### [Task item]
From the entries below, work out how many lines contain the string "Assessment"; answer with the number alone.

### [Material to process]
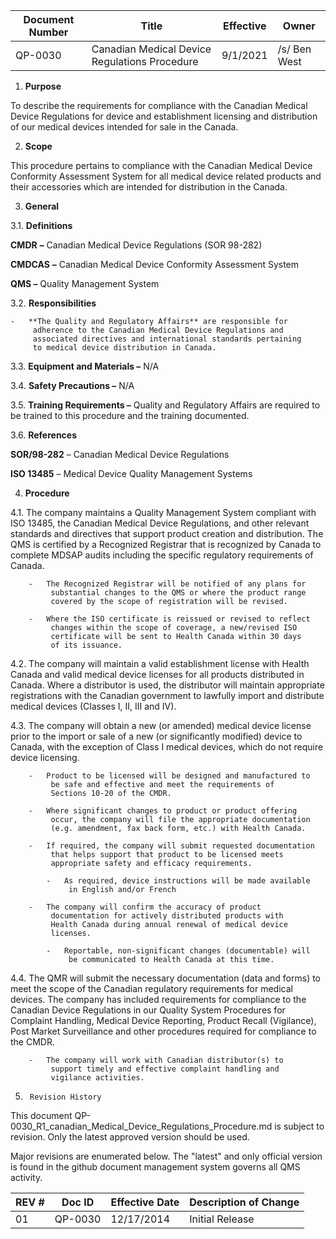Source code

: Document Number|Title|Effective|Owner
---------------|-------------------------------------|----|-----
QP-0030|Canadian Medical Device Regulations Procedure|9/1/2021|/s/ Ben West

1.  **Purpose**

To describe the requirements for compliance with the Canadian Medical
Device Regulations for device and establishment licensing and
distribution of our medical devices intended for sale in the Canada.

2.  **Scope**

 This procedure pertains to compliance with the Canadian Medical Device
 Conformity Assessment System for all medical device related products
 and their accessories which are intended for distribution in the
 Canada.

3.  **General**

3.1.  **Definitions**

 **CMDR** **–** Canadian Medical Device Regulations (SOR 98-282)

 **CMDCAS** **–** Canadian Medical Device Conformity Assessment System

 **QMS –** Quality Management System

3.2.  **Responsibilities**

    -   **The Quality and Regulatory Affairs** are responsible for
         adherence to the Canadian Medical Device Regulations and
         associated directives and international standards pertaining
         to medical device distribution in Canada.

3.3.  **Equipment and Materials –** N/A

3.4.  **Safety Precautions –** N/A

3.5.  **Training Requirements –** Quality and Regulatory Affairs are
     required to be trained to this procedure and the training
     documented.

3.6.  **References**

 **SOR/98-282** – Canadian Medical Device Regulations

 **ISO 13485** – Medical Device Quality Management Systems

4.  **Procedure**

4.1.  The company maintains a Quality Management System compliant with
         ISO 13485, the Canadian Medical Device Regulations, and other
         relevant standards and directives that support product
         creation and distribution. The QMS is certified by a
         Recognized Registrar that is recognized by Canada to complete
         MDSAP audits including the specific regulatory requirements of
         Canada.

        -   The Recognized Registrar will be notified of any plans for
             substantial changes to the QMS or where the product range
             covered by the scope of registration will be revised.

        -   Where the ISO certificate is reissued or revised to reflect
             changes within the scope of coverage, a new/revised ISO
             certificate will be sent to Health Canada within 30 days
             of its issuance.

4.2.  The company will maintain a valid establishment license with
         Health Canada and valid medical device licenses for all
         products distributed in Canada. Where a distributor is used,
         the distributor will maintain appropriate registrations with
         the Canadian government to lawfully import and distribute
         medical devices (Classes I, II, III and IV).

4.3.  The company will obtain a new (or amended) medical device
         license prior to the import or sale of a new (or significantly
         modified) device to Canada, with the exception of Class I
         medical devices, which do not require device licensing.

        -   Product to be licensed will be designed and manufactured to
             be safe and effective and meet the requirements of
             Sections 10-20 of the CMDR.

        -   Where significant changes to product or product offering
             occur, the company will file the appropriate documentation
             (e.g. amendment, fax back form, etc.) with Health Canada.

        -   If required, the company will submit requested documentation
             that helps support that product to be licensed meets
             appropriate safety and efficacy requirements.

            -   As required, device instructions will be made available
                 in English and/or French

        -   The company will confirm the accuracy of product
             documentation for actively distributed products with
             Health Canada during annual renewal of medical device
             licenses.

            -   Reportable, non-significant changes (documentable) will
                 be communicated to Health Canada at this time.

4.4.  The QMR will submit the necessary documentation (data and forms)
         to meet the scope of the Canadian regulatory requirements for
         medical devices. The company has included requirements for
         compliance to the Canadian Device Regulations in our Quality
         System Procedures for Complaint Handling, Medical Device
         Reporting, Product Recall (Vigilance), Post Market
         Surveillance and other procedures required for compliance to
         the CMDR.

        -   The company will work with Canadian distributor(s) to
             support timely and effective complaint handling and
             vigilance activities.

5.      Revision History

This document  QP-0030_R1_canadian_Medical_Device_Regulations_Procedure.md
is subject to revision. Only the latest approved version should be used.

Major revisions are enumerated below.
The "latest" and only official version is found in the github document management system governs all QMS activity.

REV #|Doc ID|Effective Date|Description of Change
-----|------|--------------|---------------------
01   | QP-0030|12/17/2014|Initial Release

### [Task solution]
2